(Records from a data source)
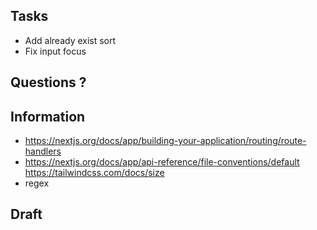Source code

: ## Tasks

- Add already exist sort 
- Fix input focus

## Questions ?

## Information 
- https://nextjs.org/docs/app/building-your-application/routing/route-handlers
- https://nextjs.org/docs/app/api-reference/file-conventions/default
https://tailwindcss.com/docs/size
- regex


## Draft
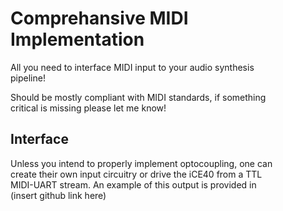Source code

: # Comprehansive MIDI Implementation
All you need to interface MIDI input to your audio synthesis  
pipeline!  
  
  
Should be mostly compliant with MIDI standards, if something  
critical is missing please let me know!  
  
  
## Interface
Unless you intend to properly implement optocoupling, one can  
create their own input circuitry or drive the iCE40 from a TTL  
MIDI-UART stream. An example of this output is provided in  
(insert github link here)
  
  
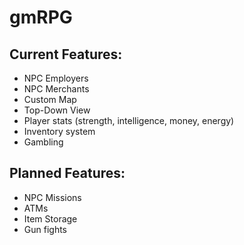 # gmRPG

## Current Features:
- NPC Employers
- NPC Merchants
- Custom Map
- Top-Down View
- Player stats (strength, intelligence, money, energy)
- Inventory system
- Gambling

## Planned Features:
- NPC Missions
- ATMs
- Item Storage
- Gun fights
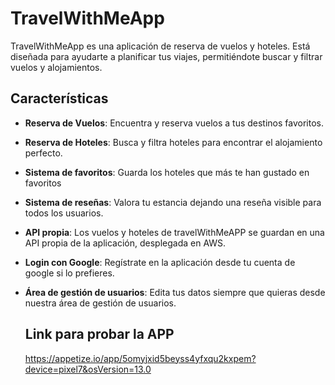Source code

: # TravelWithMeApp
TravelWithMeApp es una aplicación de reserva de vuelos y hoteles. Está diseñada para ayudarte a planificar tus viajes, permitiéndote buscar y filtrar vuelos y alojamientos.


## Características
- **Reserva de Vuelos**: Encuentra y reserva vuelos a tus destinos favoritos.
- **Reserva de Hoteles**: Busca y filtra hoteles para encontrar el alojamiento perfecto.
- **Sistema de favoritos**: Guarda los hoteles que más te han gustado en favoritos
- **Sistema de reseñas**: Valora tu estancia dejando una reseña visible para todos los usuarios.
- **API propia**: Los vuelos y hoteles de travelWithMeAPP se guardan en una API propia de la aplicación, desplegada en AWS.
- **Login con Google**: Regístrate en la aplicación desde tu cuenta de google si lo prefieres.
- **Área de gestión de usuarios**: Edita tus datos siempre que quieras desde nuestra área de gestión de usuarios.


  ## Link para probar la APP
  https://appetize.io/app/5omyjxid5beyss4yfxqu2kxpem?device=pixel7&osVersion=13.0
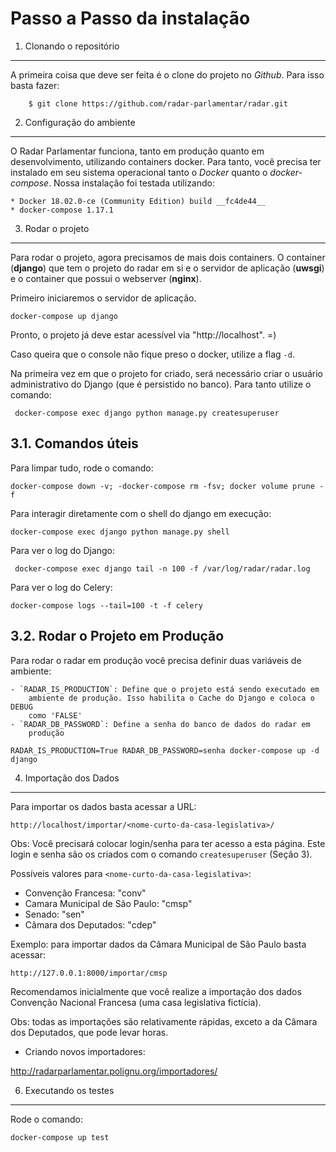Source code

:Passo a Passo da instalação
============================

1. Clonando o repositório
------------------------------

A primeira coisa que deve ser feita é o clone do projeto no *Github*. Para isso basta fazer:

        $ git clone https://github.com/radar-parlamentar/radar.git

2. Configuração do ambiente
---------------------------

O Radar Parlamentar funciona, tanto em produção quanto em desenvolvimento,
utilizando containers docker.
Para tanto, você precisa ter instalado em seu sistema operacional tanto o
*Docker* quanto o *docker-compose*.
Nossa instalação foi testada utilizando:

    * Docker 18.02.0-ce (Community Edition) build __fc4de44__
    * docker-compose 1.17.1

3. Rodar o projeto
------------------

Para rodar o projeto, agora precisamos de mais dois containers. O container
(**django**) que tem o projeto do radar em si e o servidor de aplicação (**uwsgi**) e o
container que possui o webserver (**nginx**).

Primeiro iniciaremos o servidor de aplicação.

    docker-compose up django

Pronto, o projeto já deve estar acessível via "http://localhost". =)

Caso queira que o console não fique preso o docker, utilize a flag `-d`.

Na primeira vez em que o projeto for criado, será necessário criar o usuário
administrativo do Django (que é persistido no banco). Para tanto utilize o
comando:

     docker-compose exec django python manage.py createsuperuser

3.1. Comandos úteis
--------------------------------
Para limpar tudo, rode o comando:

    docker-compose down -v; -docker-compose rm -fsv; docker volume prune -f

Para interagir diretamente com o shell do django em execução:

    docker-compose exec django python manage.py shell

Para ver o log do Django:

     docker-compose exec django tail -n 100 -f /var/log/radar/radar.log

Para ver o log do Celery:

    docker-compose logs --tail=100 -t -f celery

3.2. Rodar o Projeto em Produção
--------------------------------
Para rodar o radar em produção você precisa definir duas variáveis de ambiente:

    - `RADAR_IS_PRODUCTION`: Define que o projeto está sendo executado em
        ambiente de produção. Isso habilita o Cache do Django e coloca o DEBUG
        como 'FALSE'
    - `RADAR_DB_PASSWORD`: Define a senha do banco de dados do radar em
        produção

    RADAR_IS_PRODUCTION=True RADAR_DB_PASSWORD=senha docker-compose up -d django

4. Importação dos Dados
-----------------------
Para importar os dados basta acessar a URL:

    http://localhost/importar/<nome-curto-da-casa-legislativa>/

Obs: Você precisará colocar login/senha para ter acesso a esta página. Este
login e senha são os criados com o comando `createsuperuser` (Seção 3).

Possíveis valores para `<nome-curto-da-casa-legislativa>`:

* Convenção Francesa: "conv"
* Camara Municipal de São Paulo: "cmsp"
* Senado: "sen"
* Câmara dos Deputados: "cdep"

Exemplo: para importar dados da Câmara Municipal de São Paulo basta acessar:

    http://127.0.0.1:8000/importar/cmsp

Recomendamos inicialmente que você realize a importação dos dados Convenção
Nacional Francesa (uma casa legislativa fictícia).

Obs: todas as importações são relativamente rápidas, exceto a da Câmara dos
Deputados, que pode levar horas.

- Criando novos importadores:

http://radarparlamentar.polignu.org/importadores/

6. Executando os testes
-----------------------
Rode o comando:

    docker-compose up test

**Goal of the exercise**
The first line of the entries, the line containing "Comprehansive MIDI Implementation", and every line between them are to be output exactly; pictures are not.

**Answer space**
Source code

: ## Tasks

- Add already exist sort 
- Fix input focus

## Questions ?

## Information 
- https://nextjs.org/docs/app/building-your-application/routing/route-handlers
- https://nextjs.org/docs/app/api-reference/file-conventions/default
https://tailwindcss.com/docs/size
- regex


## Draft
Source code

: # Comprehansive MIDI Implementation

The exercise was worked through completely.